His soaking-wet production number was the high point of "Singin' in the Rain" (1952), widely considered the best musical of all time. And his athletic exuberance also graced many of Hollywood's other musical masterpieces, including "An American in Paris," winner of the Oscar as the best film of 1951; "On the Town" (1949), "The Pirate" (1948) and "Brigadoon" (1954).

Kelly, who died in his sleep early Friday at the age of 83, was on the other side of the coin from Fred Astaire. Together, they created a kind of choreography that was intended specifically for the camera, not for the stage; they liberated movie musicals from the appearance of being photographed theatrical productions. Astaire was more ethereal and light-footed, and (most would agree) the better dancer. Kelly was more physical, a regular guy. If we cannot picture him in an art-deco flirtation with Ginger Rogers, by the same token we can't imagine Astaire leaping from the rigging of a pirate ship - or singin' in the rain.

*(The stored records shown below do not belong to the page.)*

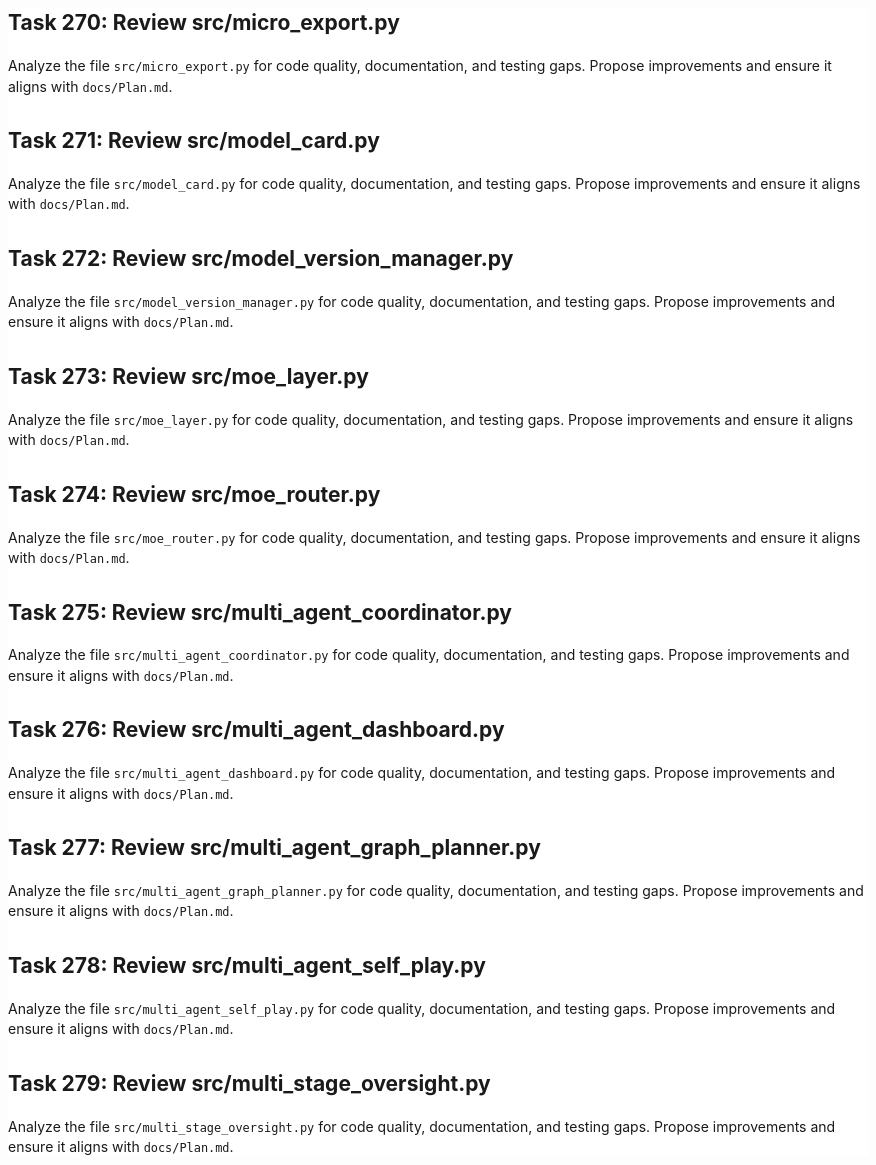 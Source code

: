## Task 270: Review src/micro_export.py

Analyze the file `src/micro_export.py` for code quality, documentation, and testing gaps. Propose improvements and ensure it aligns with `docs/Plan.md`.

## Task 271: Review src/model_card.py

Analyze the file `src/model_card.py` for code quality, documentation, and testing gaps. Propose improvements and ensure it aligns with `docs/Plan.md`.

## Task 272: Review src/model_version_manager.py

Analyze the file `src/model_version_manager.py` for code quality, documentation, and testing gaps. Propose improvements and ensure it aligns with `docs/Plan.md`.

## Task 273: Review src/moe_layer.py

Analyze the file `src/moe_layer.py` for code quality, documentation, and testing gaps. Propose improvements and ensure it aligns with `docs/Plan.md`.

## Task 274: Review src/moe_router.py

Analyze the file `src/moe_router.py` for code quality, documentation, and testing gaps. Propose improvements and ensure it aligns with `docs/Plan.md`.

## Task 275: Review src/multi_agent_coordinator.py

Analyze the file `src/multi_agent_coordinator.py` for code quality, documentation, and testing gaps. Propose improvements and ensure it aligns with `docs/Plan.md`.

## Task 276: Review src/multi_agent_dashboard.py

Analyze the file `src/multi_agent_dashboard.py` for code quality, documentation, and testing gaps. Propose improvements and ensure it aligns with `docs/Plan.md`.

## Task 277: Review src/multi_agent_graph_planner.py

Analyze the file `src/multi_agent_graph_planner.py` for code quality, documentation, and testing gaps. Propose improvements and ensure it aligns with `docs/Plan.md`.

## Task 278: Review src/multi_agent_self_play.py

Analyze the file `src/multi_agent_self_play.py` for code quality, documentation, and testing gaps. Propose improvements and ensure it aligns with `docs/Plan.md`.

## Task 279: Review src/multi_stage_oversight.py

Analyze the file `src/multi_stage_oversight.py` for code quality, documentation, and testing gaps. Propose improvements and ensure it aligns with `docs/Plan.md`.
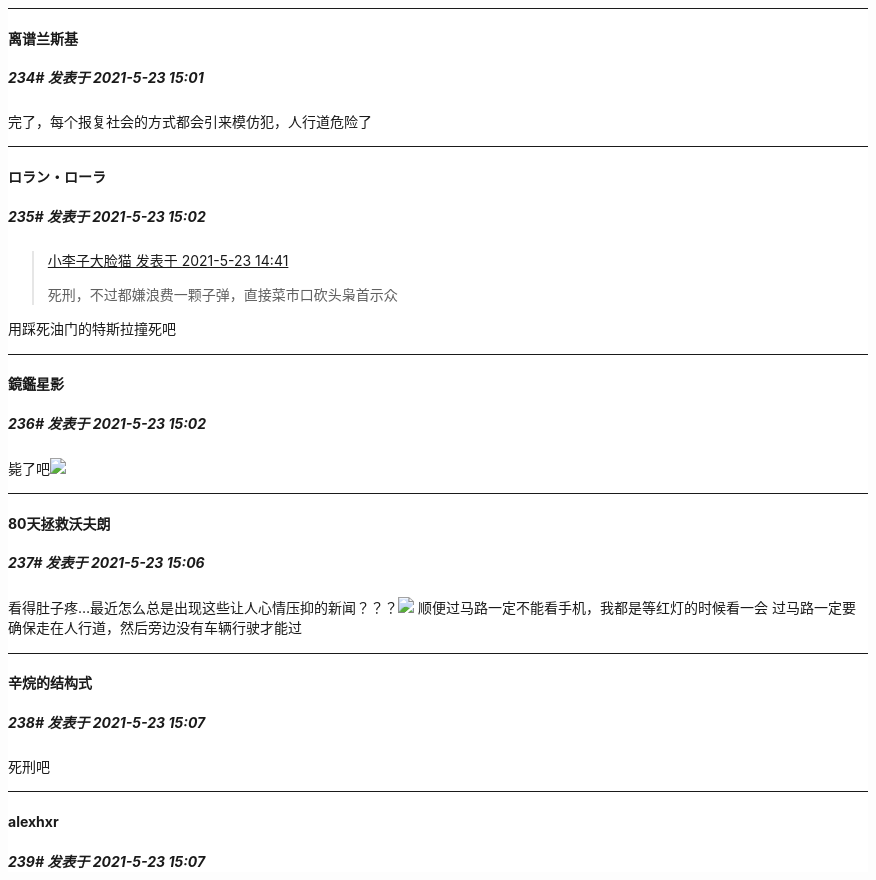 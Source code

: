 
*****

####  离谱兰斯基  
##### 234#       发表于 2021-5-23 15:01


完了，每个报复社会的方式都会引来模仿犯，人行道危险了


*****

####  ロラン・ローラ  
##### 235#       发表于 2021-5-23 15:02


<blockquote><a href="httphttps://bbs.saraba1st.com/2b/forum.php?mod=redirect&amp;goto=findpost&amp;pid=51343756&amp;ptid=2005418" target="_blank">小李子大脸猫 发表于 2021-5-23 14:41</a>

死刑，不过都嫌浪费一颗子弹，直接菜市口砍头枭首示众</blockquote>
用踩死油门的特斯拉撞死吧


*****

####  鏡鑑星影  
##### 236#       发表于 2021-5-23 15:02


毙了吧<img src="https://static.saraba1st.com/image/smiley/face2017/126.png" referrerpolicy="no-referrer">


*****

####  80天拯救沃夫朗  
##### 237#       发表于 2021-5-23 15:06


看得肚子疼…最近怎么总是出现这些让人心情压抑的新闻？？？<img src="https://static.saraba1st.com/image/smiley/face2017/152.png" referrerpolicy="no-referrer">
顺便过马路一定不能看手机，我都是等红灯的时候看一会
过马路一定要确保走在人行道，然后旁边没有车辆行驶才能过


*****

####  辛烷的结构式  
##### 238#       发表于 2021-5-23 15:07


死刑吧


*****

####  alexhxr  
##### 239#       发表于 2021-5-23 15:07

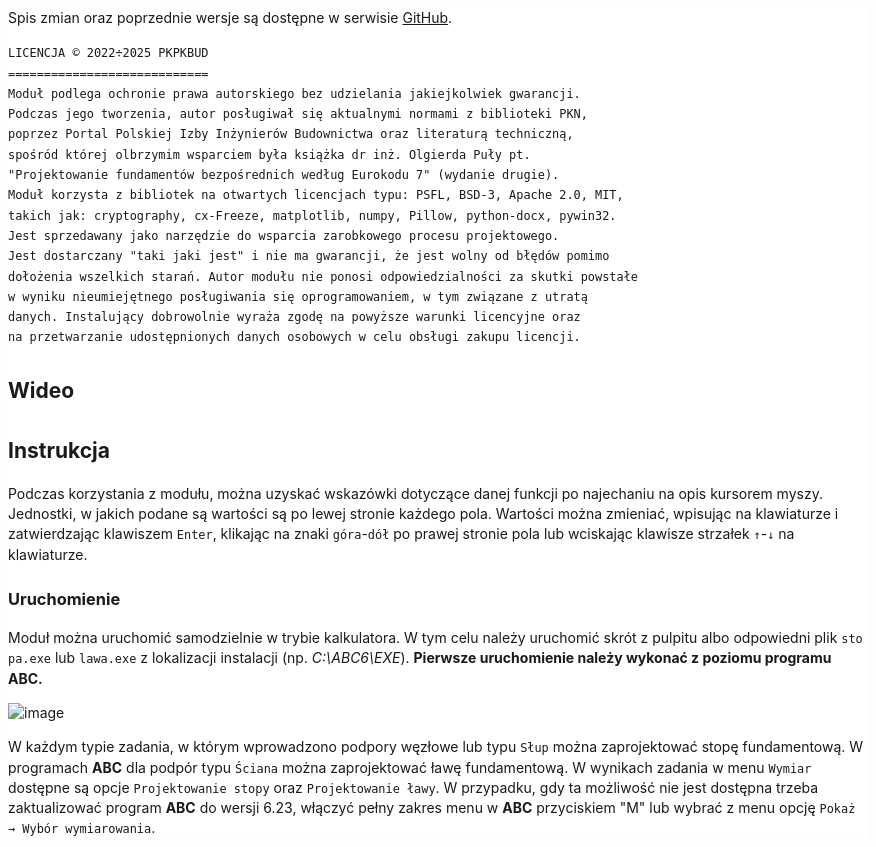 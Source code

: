 Spis zmian oraz poprzednie wersje są dostępne w serwisie
[GitHub](https://github.com/pkpkbud/fundamenty/releases).

```
LICENCJA © 2022÷2025 PKPKBUD
============================
Moduł podlega ochronie prawa autorskiego bez udzielania jakiejkolwiek gwarancji.
Podczas jego tworzenia, autor posługiwał się aktualnymi normami z biblioteki PKN,
poprzez Portal Polskiej Izby Inżynierów Budownictwa oraz literaturą techniczną,
spośród której olbrzymim wsparciem była książka dr inż. Olgierda Puły pt.
"Projektowanie fundamentów bezpośrednich według Eurokodu 7" (wydanie drugie).
Moduł korzysta z bibliotek na otwartych licencjach typu: PSFL, BSD-3, Apache 2.0, MIT,
takich jak: cryptography, cx-Freeze, matplotlib, numpy, Pillow, python-docx, pywin32.
Jest sprzedawany jako narzędzie do wsparcia zarobkowego procesu projektowego.
Jest dostarczany "taki jaki jest" i nie ma gwarancji, że jest wolny od błędów pomimo
dołożenia wszelkich starań. Autor modułu nie ponosi odpowiedzialności za skutki powstałe
w wyniku nieumiejętnego posługiwania się oprogramowaniem, w tym związane z utratą
danych. Instalujący dobrowolnie wyraża zgodę na powyższe warunki licencyjne oraz
na przetwarzanie udostępnionych danych osobowych w celu obsługi zakupu licencji.
```

## Wideo

<iframe width="560" height="315" src="https://www.youtube.com/embed/T7rEyB1jpJs" title="YouTube video player" frameborder="0" allow="accelerometer; autoplay; clipboard-write; encrypted-media; gyroscope; picture-in-picture; web-share" allowfullscreen></iframe>

<iframe width="560" height="315" src="https://www.youtube.com/embed/MAA1BrUQ1LE" title="YouTube video player" frameborder="0" allow="accelerometer; autoplay; clipboard-write; encrypted-media; gyroscope; picture-in-picture; web-share" allowfullscreen></iframe>

<iframe width="560" height="315" src="https://www.youtube.com/embed/dykUG6P5lk0" title="YouTube video player" frameborder="0" allow="accelerometer; autoplay; clipboard-write; encrypted-media; gyroscope; picture-in-picture; web-share" allowfullscreen></iframe>

## Instrukcja

Podczas korzystania z modułu, można uzyskać wskazówki dotyczące danej funkcji po
najechaniu na opis kursorem myszy. Jednostki, w jakich podane są wartości są po
lewej stronie każdego pola. Wartości można zmieniać, wpisując na klawiaturze i
zatwierdzając klawiszem `Enter`, klikając na znaki `góra`-`dół` po prawej stronie
pola lub wciskając klawisze strzałek `↑`-`↓` na klawiaturze.

### Uruchomienie

Moduł można uruchomić samodzielnie w trybie kalkulatora. W tym celu należy uruchomić
skrót z pulpitu albo odpowiedni plik `stopa.exe` lub `lawa.exe` z lokalizacji instalacji
(np. *C:\ABC6\EXE*). **Pierwsze uruchomienie należy wykonać z poziomu programu ABC.**

![image](https://github.com/user-attachments/assets/2f8600b2-e011-4c78-8b2b-64817a7e84dd)

W każdym typie zadania, w którym wprowadzono podpory węzłowe lub typu `Słup` można
zaprojektować stopę fundamentową. W programach **ABC** dla podpór typu `Ściana`
można zaprojektować ławę fundamentową. W wynikach zadania w menu `Wymiar` dostępne
są opcje `Projektowanie stopy` oraz `Projektowanie ławy`. W przypadku, gdy ta możliwość
nie jest dostępna trzeba zaktualizować program **ABC** do wersji 6.23, włączyć pełny
zakres menu w **ABC** przyciskiem "M" lub wybrać z menu opcję `Pokaż → Wybór wymiarowania`.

Astaire created modern movie dancing. Kelly brought it to the Technicolor screens of MGM during that studio's so-called Golden Age of Musicals, which began after the war and ended, some would say, 10 years later with "It's Always Fair Weather" (1955), the final collaboration between Kelly and his favorite director, Stanley Donen. The two men shared the directing credit on most of their films, and it was Kelly who was responsible for the ambitious, extended, free-form dance numbers that ended "An American in Paris" and "Singin' in the Rain."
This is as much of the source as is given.